***** Material for the task

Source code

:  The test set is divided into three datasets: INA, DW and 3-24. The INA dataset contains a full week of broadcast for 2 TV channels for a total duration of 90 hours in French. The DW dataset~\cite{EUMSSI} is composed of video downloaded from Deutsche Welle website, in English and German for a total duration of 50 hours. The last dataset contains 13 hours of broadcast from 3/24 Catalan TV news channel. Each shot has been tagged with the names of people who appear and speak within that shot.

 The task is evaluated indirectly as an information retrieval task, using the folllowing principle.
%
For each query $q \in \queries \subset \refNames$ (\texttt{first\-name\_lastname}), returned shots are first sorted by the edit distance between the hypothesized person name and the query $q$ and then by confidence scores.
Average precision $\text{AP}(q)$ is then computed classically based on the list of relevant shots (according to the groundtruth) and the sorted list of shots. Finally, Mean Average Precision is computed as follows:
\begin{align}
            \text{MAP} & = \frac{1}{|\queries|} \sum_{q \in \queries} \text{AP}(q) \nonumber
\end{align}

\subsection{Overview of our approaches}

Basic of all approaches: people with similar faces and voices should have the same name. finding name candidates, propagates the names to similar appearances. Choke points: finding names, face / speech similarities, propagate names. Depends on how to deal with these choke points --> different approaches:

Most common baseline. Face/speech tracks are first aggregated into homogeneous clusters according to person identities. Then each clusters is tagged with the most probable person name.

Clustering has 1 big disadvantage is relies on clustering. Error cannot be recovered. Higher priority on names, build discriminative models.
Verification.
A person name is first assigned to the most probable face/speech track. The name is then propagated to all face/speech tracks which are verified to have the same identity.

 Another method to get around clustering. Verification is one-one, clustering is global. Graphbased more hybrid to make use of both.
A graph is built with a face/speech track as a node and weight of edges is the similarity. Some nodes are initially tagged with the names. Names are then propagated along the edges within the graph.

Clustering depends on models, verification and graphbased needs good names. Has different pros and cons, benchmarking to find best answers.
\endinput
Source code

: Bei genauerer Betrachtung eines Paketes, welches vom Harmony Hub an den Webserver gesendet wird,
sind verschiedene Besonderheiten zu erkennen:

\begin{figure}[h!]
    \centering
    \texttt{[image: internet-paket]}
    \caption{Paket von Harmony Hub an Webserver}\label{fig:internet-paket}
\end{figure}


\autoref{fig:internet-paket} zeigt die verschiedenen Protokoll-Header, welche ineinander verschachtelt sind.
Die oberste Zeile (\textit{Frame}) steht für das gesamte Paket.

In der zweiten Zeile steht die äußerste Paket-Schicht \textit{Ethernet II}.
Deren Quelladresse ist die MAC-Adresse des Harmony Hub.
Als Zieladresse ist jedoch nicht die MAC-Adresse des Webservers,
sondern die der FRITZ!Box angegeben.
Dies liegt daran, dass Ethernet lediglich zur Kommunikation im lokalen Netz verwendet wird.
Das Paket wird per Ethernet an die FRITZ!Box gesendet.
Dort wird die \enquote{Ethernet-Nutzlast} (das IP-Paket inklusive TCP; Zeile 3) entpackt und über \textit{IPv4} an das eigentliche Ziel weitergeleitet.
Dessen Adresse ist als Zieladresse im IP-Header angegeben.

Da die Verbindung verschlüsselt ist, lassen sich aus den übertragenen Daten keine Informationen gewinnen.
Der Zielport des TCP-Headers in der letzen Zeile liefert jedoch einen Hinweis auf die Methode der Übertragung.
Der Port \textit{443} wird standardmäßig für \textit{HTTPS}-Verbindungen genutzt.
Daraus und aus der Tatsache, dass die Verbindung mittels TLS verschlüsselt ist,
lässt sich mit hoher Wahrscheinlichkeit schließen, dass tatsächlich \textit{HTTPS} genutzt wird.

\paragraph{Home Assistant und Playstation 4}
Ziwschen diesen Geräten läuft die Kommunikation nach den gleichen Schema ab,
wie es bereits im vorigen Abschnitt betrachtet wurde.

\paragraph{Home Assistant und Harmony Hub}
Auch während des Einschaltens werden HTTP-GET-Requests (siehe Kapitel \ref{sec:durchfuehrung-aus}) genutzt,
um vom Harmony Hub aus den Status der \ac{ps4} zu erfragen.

**********

**Problem to solve:**
If a line in the records holds the string "genutzt", copy it.

**Task solution:**
Der Port \textit{443} wird standardmäßig für \textit{HTTPS}-Verbindungen genutzt.
lässt sich mit hoher Wahrscheinlichkeit schließen, dass tatsächlich \textit{HTTPS} genutzt wird.
Auch während des Einschaltens werden HTTP-GET-Requests (siehe Kapitel \ref{sec:durchfuehrung-aus}) genutzt,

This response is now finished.